Dozens of female journalists were among those who fled the country. Those who still continue to work in Afghanistan do so while fearing for their lives. 

A TV presenter, who preferred not to be named because of the threats she faces, told VICE World News that people rarely criticise the Taliban publicly now, and TV stations are trying not to produce programs with women anchors.


Like so many others, she is desperately trying to leave the country and has contacted various international journalist organisations for help.

“I really don’t know what’s going to happen next,” she told VICE World News via WhatsApp, adding that a group of Taliban fighters had recently knocked on the door of her house in Kabul. “I’ll leave as soon as I get any opportunity.”

The Taliban have banned women teachers from teaching in boy’s primary schools, causing a shortage of teachers. They have been asked to stay home until an unknown date.

“We had a motivation to work or to continue our studies, but now that the Taliban don’t allow women to play a role in politics or government, there is no reason for us to continue,” a Kabul University student told VICE World News.
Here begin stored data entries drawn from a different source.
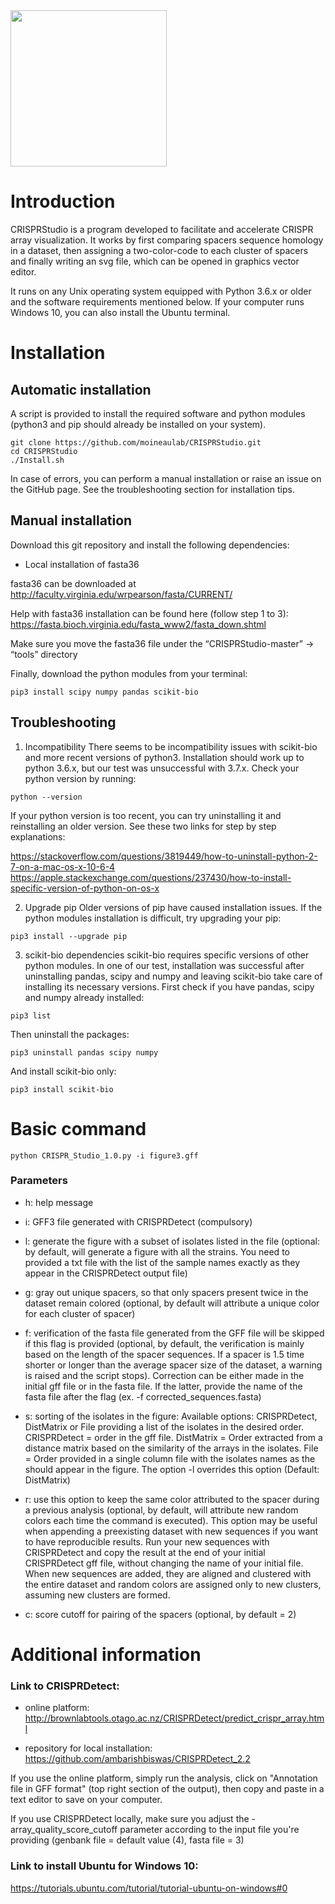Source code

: <img src="https://github.com/moineaulab/CRISPRStudio/blob/master/CRISPRStudio_logo.png" width="250">

# Introduction

CRISPRStudio is a program developed to facilitate and accelerate CRISPR array visualization. It works by first comparing spacers sequence homology in a dataset, then assigning a two-color-code to each cluster of spacers and finally writing an svg file, which can be opened in graphics vector editor. 

It runs on any Unix operating system equipped with Python 3.6.x or older and the software requirements mentioned below. If your computer runs Windows 10, you can also install the Ubuntu terminal.

# Installation

## Automatic installation
A script is provided to install the required software and python modules (python3 and pip should already be installed on your system).
```
git clone https://github.com/moineaulab/CRISPRStudio.git
cd CRISPRStudio
./Install.sh
```
In case of errors, you can perform a manual installation or raise an issue on the GitHub page. See the troubleshooting section for installation tips.

## Manual installation
Download this git repository and install the following dependencies:

- Local installation of fasta36

fasta36 can be downloaded at http://faculty.virginia.edu/wrpearson/fasta/CURRENT/

Help with fasta36 installation can be found here (follow step 1 to 3): https://fasta.bioch.virginia.edu/fasta_www2/fasta_down.shtml

Make sure you move the fasta36 file under the “CRISPRStudio-master” ->  “tools” directory

Finally, download the python modules from your terminal:

```
pip3 install scipy numpy pandas scikit-bio
```

## Troubleshooting

1.	Incompatibility
There seems to be incompatibility issues with scikit-bio and more recent versions of python3. Installation should work up to python 3.6.x, but our test was unsuccessful with 3.7.x. Check your python version by running:

```
python --version
```

If your python version is too recent, you can try uninstalling it and reinstalling an older version. See these two links for step by step explanations:

https://stackoverflow.com/questions/3819449/how-to-uninstall-python-2-7-on-a-mac-os-x-10-6-4
https://apple.stackexchange.com/questions/237430/how-to-install-specific-version-of-python-on-os-x

2.	Upgrade pip
Older versions of pip have caused installation issues. If the python modules installation is difficult, try upgrading your pip:

```
pip3 install --upgrade pip
```

3.	scikit-bio dependencies
scikit-bio requires specific versions of other python modules. In one of our test, installation was successful after uninstalling pandas, scipy and numpy and leaving scikit-bio take care of installing its necessary versions. First check if you have pandas, scipy and numpy already installed:

```
pip3 list
```

Then uninstall the packages:

```
pip3 uninstall pandas scipy numpy
```

And install scikit-bio only:

```
pip3 install scikit-bio
```


# Basic command

```
python CRISPR_Studio_1.0.py -i figure3.gff
```

### Parameters

+ h: help message

+ i: GFF3 file generated with CRISPRDetect (compulsory)

+ l: generate the figure with a subset of isolates listed in the file (optional: by default, will generate a figure with all the strains. You need to provided a txt file with the list of the sample names exactly as they appear in the CRISPRDetect output file)

+ g: gray out unique spacers, so that only spacers present twice in the dataset remain colored (optional, by default will attribute a unique color for each cluster of spacer)

+ f: verification of the fasta file generated from the GFF file will be skipped if this flag is provided (optional, by default, the verification is mainly based on the length of the spacer sequences. If a spacer is 1.5 time shorter or longer than the average spacer size of the dataset, a warning is raised and the script stops). Correction can be either made in the initial gff file or in the fasta file. If the latter, provide the name of the fasta file after the flag (ex. -f corrected_sequences.fasta)

+ s: sorting of the isolates in the figure: Available options: CRISPRDetect, DistMatrix or File providing a list of the isolates in the desired order. CRISPRDetect = order in the gff file. DistMatrix = Order extracted from a distance matrix based on the similarity of the arrays in the isolates. File = Order provided in a single column file with the isolates names as the should appear in the figure. The option -l overrides this option (Default: DistMatrix)

+ r: use this option to keep the same color attributed to the spacer during a previous analysis (optional, by default, will attribute new random colors each time the command is executed). This option may be useful when appending a preexisting dataset with new sequences if you want to have reproducible results. Run your new sequences with CRISPRDetect and copy the result at the end of your initial CRISPRDetect gff file, without changing the name of your initial file. When new sequences are added, they are aligned and clustered with the entire dataset and random colors are assigned only to new clusters, assuming new clusters are formed.

+ c: score cutoff for pairing of the spacers (optional, by default = 2)


# Additional information

### Link to CRISPRDetect:

-  online platform: http://brownlabtools.otago.ac.nz/CRISPRDetect/predict_crispr_array.html

-  repository for local installation: https://github.com/ambarishbiswas/CRISPRDetect_2.2

If you use the online platform, simply run the analysis, click on "Annotation file in GFF format" (top right section of the output), then copy and paste in a text editor to save on your computer.

If you use CRISPRDetect locally, make sure you adjust the -array_quality_score_cutoff parameter according to the input file you're providing (genbank file = default value (4), fasta file = 3)

### Link to install Ubuntu for Windows 10: 

https://tutorials.ubuntu.com/tutorial/tutorial-ubuntu-on-windows#0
Private universities have also fired some of its staff while dozens of its female students, who were paying their fees from their wages, have been forced to abandon their studies. “Our life after the Taliban return has just turned to hell,” said a private university lecturer from Kabul. “It’s hard for women to even breathe under Taliban rule.” 

“We just count days and nights here now,” said an 18-year-old student from Kabul. “There is no hope.”